Supplied material Block Start

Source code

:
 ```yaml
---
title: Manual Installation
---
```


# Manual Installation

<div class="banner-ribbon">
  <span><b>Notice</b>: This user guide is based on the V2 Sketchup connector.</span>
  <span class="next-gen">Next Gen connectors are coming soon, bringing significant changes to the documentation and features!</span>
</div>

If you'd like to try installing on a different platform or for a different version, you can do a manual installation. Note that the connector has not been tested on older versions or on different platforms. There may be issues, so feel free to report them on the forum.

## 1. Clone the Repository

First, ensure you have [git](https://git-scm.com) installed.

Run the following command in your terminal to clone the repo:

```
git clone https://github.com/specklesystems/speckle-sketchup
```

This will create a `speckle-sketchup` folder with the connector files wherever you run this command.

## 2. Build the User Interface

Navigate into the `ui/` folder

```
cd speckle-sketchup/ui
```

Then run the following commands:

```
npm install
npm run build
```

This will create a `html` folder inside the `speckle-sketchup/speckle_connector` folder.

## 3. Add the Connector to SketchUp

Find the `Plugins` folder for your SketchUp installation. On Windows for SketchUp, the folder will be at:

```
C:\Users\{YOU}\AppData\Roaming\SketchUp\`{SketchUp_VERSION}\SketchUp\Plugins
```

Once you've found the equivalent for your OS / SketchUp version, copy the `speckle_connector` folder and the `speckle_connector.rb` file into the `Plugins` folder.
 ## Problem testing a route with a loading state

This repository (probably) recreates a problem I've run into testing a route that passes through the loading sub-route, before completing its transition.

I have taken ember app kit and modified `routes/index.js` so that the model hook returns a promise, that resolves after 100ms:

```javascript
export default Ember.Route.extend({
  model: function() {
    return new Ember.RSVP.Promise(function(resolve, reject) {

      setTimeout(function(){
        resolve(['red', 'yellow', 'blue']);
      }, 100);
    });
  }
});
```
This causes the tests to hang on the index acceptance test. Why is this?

Supplied material Block End

- **Problem details**:
State how many lines of the listing hold the string "class", and add nothing else.

- **Answer**:
2